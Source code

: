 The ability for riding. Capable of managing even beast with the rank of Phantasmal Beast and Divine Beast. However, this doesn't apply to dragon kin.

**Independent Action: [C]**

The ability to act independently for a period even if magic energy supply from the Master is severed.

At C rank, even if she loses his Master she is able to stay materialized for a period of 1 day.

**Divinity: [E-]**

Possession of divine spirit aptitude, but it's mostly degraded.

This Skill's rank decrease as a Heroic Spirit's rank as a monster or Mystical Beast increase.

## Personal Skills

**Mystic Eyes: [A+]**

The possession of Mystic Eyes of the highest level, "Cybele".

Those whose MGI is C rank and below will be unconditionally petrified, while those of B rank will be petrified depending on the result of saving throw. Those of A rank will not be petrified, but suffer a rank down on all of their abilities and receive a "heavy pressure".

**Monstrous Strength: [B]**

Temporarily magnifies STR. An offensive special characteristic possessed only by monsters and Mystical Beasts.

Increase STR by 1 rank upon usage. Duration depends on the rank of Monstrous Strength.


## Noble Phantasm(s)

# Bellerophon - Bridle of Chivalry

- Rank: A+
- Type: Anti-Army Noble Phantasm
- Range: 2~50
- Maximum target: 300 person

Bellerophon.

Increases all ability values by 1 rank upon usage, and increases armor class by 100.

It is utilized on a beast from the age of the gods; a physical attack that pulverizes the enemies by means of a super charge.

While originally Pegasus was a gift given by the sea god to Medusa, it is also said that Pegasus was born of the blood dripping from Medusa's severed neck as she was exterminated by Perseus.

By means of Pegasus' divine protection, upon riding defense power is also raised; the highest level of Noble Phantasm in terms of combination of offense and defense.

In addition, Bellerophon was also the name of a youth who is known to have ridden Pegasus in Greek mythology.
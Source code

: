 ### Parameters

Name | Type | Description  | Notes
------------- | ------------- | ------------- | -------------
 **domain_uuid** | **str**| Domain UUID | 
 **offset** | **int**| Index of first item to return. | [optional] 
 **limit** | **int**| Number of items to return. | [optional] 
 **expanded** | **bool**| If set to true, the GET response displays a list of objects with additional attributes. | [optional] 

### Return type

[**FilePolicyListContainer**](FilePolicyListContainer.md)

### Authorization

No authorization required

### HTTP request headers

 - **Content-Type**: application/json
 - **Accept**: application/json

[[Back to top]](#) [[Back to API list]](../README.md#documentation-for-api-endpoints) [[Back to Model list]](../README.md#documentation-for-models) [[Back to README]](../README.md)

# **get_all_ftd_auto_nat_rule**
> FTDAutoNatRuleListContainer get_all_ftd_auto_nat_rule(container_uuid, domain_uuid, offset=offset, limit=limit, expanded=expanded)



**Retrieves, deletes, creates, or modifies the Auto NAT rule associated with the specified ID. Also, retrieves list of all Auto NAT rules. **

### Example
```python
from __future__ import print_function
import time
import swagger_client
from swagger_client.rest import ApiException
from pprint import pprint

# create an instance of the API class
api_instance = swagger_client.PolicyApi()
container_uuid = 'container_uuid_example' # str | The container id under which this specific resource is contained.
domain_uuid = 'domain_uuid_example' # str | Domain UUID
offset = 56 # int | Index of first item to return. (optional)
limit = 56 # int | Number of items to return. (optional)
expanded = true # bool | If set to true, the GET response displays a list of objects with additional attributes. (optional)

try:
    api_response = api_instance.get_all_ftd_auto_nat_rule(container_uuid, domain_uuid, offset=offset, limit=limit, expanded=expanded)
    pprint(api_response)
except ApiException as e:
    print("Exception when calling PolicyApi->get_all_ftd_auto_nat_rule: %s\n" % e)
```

======

What to work on >>
Every line of the entries that includes "class" must be copied into the answer.

Task answer >>
Increases all ability values by 1 rank upon usage, and increases armor class by 100.
# create an instance of the API class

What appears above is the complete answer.